▸ **What is expected**
Print each entry below precisely as shown.
'''
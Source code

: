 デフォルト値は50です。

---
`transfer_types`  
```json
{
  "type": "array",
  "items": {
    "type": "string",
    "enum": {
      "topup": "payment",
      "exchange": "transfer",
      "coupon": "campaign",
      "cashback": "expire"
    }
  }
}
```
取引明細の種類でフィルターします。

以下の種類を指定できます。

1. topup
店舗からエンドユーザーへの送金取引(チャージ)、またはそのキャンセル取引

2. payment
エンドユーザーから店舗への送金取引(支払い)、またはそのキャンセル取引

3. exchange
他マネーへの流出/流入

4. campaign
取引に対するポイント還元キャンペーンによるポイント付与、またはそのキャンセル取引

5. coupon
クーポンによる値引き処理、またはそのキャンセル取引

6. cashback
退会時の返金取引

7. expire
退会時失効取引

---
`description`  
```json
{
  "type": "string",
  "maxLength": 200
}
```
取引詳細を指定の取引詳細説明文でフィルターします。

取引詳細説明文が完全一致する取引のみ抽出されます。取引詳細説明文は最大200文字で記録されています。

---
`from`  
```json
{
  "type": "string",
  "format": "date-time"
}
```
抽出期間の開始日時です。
'''
▸ **Exercise result**
Source code

: デフォルト値は50です。

---
`transfer_types`  
```json
{
  "type": "array",
  "items": {
    "type": "string",
    "enum": {
      "topup": "payment",
      "exchange": "transfer",
      "coupon": "campaign",
      "cashback": "expire"
    }
  }
}
```
取引明細の種類でフィルターします。

以下の種類を指定できます。

1. topup
店舗からエンドユーザーへの送金取引(チャージ)、またはそのキャンセル取引

2. payment
エンドユーザーから店舗への送金取引(支払い)、またはそのキャンセル取引

3. exchange
他マネーへの流出/流入

4. campaign
取引に対するポイント還元キャンペーンによるポイント付与、またはそのキャンセル取引

5. coupon
クーポンによる値引き処理、またはそのキャンセル取引

6. cashback
退会時の返金取引

7. expire
退会時失効取引

---
`description`  
```json
{
  "type": "string",
  "maxLength": 200
}
```
取引詳細を指定の取引詳細説明文でフィルターします。

取引詳細説明文が完全一致する取引のみ抽出されます。取引詳細説明文は最大200文字で記録されています。

---
`from`  
```json
{
  "type": "string",
  "format": "date-time"
}
```
抽出期間の開始日時です。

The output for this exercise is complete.